Dalam menghadapi Pilkada NTB 2024, ternyata Rohmi-Firin lebih percaya diri daripada paslon yang lain, karena pasangan Rohmi-Firin tidak mengendorse nama kakeknya yang pahlawan nasional, Rohmi-Firin juga tidak mengendorse nama adiknya yang seorang ulama besar dan mantan Gubernur NTB dua periode.
Berbeda halnya dengan paslon lainnya, yang sepertinya tidak mempunyai kepercayaan diri untuk mengikuti kontes pilkada NTB, terbukti dengan pencatutan nama Prabowo Subianto di baliho, padahal sudah jelas-jelas, Presiden Prabowo tidak akan intervensi pilkada.

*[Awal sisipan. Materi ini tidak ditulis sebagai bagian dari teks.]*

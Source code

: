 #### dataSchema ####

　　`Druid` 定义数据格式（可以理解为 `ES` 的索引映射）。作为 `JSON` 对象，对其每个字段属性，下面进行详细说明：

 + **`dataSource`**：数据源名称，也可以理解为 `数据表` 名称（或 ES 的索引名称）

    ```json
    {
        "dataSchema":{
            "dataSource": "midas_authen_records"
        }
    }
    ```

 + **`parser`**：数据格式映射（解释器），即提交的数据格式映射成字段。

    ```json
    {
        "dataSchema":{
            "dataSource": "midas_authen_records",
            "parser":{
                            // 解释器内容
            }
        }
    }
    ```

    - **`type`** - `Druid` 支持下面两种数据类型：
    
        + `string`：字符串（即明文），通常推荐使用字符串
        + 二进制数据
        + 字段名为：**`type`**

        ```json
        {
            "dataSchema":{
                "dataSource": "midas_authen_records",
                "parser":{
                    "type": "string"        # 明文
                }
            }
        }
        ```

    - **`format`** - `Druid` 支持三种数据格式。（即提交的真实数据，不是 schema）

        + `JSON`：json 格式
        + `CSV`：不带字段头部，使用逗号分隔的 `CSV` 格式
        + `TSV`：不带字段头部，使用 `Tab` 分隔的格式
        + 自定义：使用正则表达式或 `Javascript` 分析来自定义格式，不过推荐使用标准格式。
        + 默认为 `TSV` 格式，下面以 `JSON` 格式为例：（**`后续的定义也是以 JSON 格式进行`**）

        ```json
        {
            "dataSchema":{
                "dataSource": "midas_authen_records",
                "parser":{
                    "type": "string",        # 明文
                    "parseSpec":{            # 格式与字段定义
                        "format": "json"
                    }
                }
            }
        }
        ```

Begitupun paslon yang lain, dari awal selalu memframing bahwa paslon ini di dukung TGB, padahal sudah sangat jelas dan terang bahwa TGB tidak akan mungkin meninggalkan saudarinya, kakaknya Hj Sitti Rohmi Djalillah, TGB tidak mungkin meninggalkan Uminda Siti Rauhun ZAM, TGB juga tidak mungkin meninggalkan PB NWDI.
Selain itu, bentuk ketidakpercayaan diri paslon peserta pilkada NTB selain Rohmi-Firin adalah dari awal selalu memframing isu pemimpin perempuan, tapi mereka lupa, ketika paslon sebelah jadi Dubes, bosnya itu perempuan, yaitu bu Retno Marsudi.
Begitupun paslon pilkada NTB yang berkampanye jangan pilih pemimpin perempuan, tapi di pilkada Sumbawa, Paslon ini justru mendukung pemimpin perempuan, karena adik perempuannya maju sebagai calon Bupati Sumbawa, ini kan standar ganda.
Terkait pemimpin perempuan ini, justru kita harus berkaca dari Jawa Timur, salah satu provinsi yang punya populasi paling besar di Indonesia, kurang lebih sekitar 41 juta jiwa, ormas Islam terbesar di Indonesia yaitu Nahdlatul Ulama (NU) pusatnya di Jawa Timur, banyak kiyai dan wali dari Provinsi ini, namun ada fenomena menarik di pilkada 2024 ini, peserta Pilkada Jawa Timur semua calon Gubernur nya adalah perempuan, mulai dari bu Khofifah Indar Parwansa, Tri Rismaharini dan Luluk Nur Hamida, semua berjenis kelamin perempuan.
Artinya apa, ini menunjukkan bahwa isu pimpin perempuan itu sudah tidak relevan dan tidak layak di pilkada kali ini, karena masyarakat sudah paham bahwa urusan pemimpin itu tidak melulu harus laki-laki.
Justru ketika isu pemimpin perempuan ini menyeruak dari paslon lain, itu semakin menunjukkan bahwa mereka tidak percaya diri.